Identify and pull out each line of the entries in which "main" occurs.

STORED DATA ::

○ ○ ○ ○ ○ ○ ○

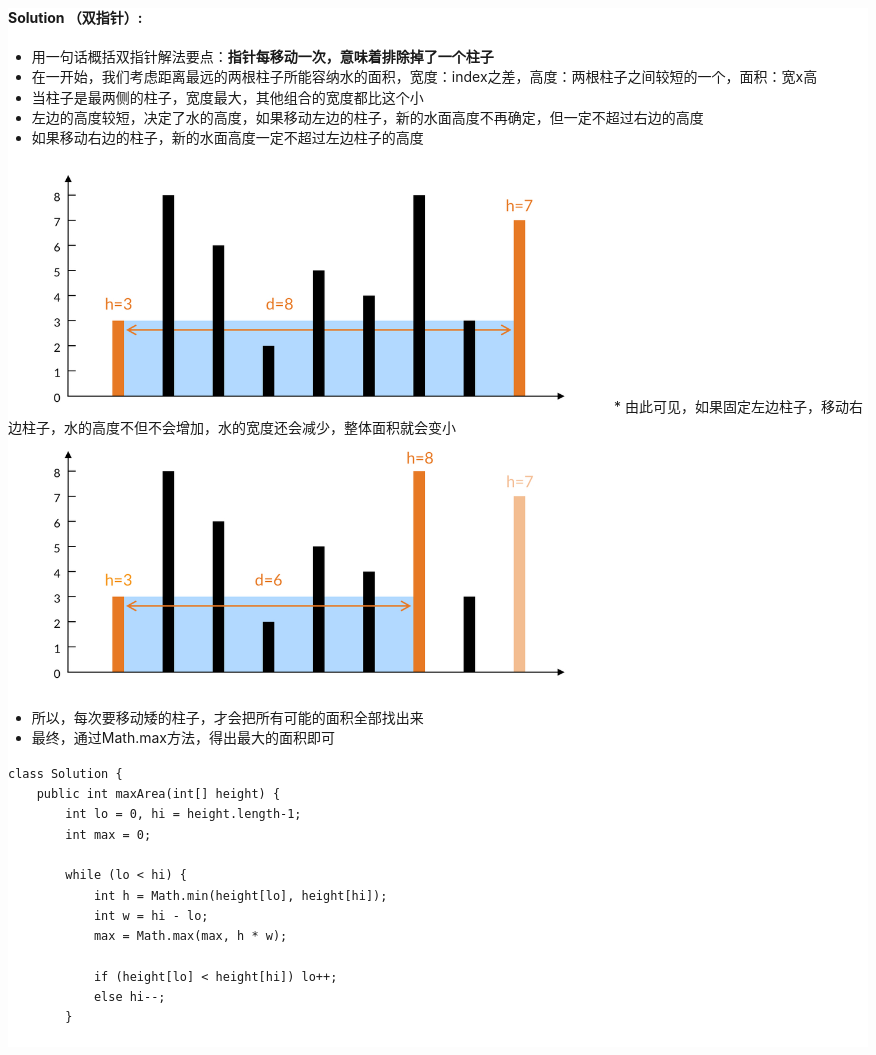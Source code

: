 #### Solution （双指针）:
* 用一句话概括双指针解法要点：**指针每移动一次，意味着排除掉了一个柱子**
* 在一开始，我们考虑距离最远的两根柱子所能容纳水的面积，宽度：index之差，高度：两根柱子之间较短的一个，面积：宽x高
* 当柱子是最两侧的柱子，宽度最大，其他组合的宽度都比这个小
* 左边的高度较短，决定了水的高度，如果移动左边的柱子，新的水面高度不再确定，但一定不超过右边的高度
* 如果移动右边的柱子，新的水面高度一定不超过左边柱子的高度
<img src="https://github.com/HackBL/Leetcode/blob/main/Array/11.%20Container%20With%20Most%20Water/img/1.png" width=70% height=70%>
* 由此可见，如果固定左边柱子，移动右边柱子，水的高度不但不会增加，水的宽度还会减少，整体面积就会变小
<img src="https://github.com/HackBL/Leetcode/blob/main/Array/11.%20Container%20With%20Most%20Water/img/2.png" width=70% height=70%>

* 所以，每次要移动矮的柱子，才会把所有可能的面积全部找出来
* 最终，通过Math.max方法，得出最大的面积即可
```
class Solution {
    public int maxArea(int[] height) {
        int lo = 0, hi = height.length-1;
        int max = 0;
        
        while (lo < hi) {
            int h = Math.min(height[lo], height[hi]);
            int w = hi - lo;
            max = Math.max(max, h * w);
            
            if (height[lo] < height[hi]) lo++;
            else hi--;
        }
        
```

○ ○ ○ ○ ○ ○ ○

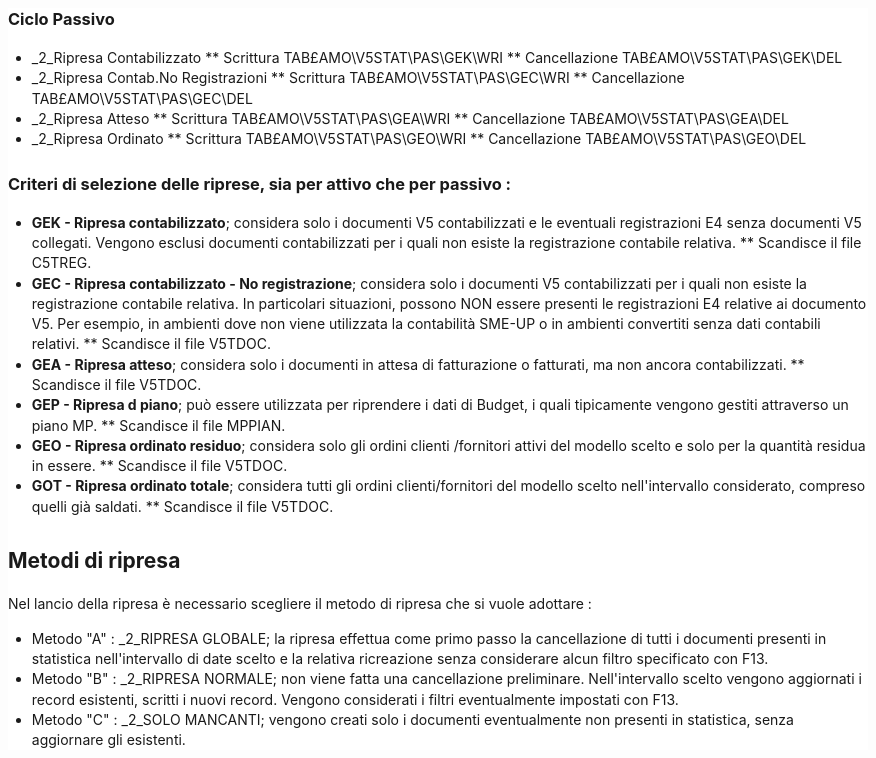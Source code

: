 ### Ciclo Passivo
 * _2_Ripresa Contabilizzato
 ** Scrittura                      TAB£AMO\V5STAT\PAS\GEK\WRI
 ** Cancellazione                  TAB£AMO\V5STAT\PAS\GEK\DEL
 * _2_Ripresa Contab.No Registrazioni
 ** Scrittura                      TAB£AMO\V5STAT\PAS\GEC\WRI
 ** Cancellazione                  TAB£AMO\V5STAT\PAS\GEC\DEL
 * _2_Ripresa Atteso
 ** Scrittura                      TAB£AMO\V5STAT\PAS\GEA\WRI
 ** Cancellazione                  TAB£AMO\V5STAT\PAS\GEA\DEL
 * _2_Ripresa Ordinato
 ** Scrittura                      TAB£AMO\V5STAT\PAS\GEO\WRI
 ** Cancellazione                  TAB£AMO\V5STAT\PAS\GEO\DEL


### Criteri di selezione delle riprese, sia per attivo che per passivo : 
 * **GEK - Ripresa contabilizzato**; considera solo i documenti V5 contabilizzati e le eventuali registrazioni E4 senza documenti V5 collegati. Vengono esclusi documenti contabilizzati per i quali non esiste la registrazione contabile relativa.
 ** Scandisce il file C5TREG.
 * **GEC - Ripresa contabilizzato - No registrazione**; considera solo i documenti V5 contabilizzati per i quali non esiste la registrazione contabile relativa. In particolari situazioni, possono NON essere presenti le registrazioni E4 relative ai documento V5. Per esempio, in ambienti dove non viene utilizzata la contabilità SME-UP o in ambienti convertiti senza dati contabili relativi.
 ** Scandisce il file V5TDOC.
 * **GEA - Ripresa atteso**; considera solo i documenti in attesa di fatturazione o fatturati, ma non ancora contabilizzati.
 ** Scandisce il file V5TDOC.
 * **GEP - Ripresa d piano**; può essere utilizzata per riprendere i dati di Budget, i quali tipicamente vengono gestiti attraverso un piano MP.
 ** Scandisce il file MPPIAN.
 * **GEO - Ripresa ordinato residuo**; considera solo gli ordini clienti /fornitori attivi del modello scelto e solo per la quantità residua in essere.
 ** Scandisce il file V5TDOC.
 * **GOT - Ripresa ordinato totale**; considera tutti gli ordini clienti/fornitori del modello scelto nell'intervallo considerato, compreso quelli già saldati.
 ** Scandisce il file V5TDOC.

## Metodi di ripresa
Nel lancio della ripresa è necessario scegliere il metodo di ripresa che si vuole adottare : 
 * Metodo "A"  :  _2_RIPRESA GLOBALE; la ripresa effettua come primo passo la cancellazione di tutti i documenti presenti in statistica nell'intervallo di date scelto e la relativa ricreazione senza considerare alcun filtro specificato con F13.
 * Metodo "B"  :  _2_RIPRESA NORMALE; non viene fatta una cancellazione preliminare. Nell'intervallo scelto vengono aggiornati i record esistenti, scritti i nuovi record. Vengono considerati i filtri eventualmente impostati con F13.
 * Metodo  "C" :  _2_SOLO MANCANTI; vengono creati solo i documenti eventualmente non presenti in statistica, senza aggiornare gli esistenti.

○ ○ ○ ○ ○ ○ ○

RESPONSE ::
<img src="https://github.com/HackBL/Leetcode/blob/main/Array/11.%20Container%20With%20Most%20Water/img/1.png" width=70% height=70%>
<img src="https://github.com/HackBL/Leetcode/blob/main/Array/11.%20Container%20With%20Most%20Water/img/2.png" width=70% height=70%>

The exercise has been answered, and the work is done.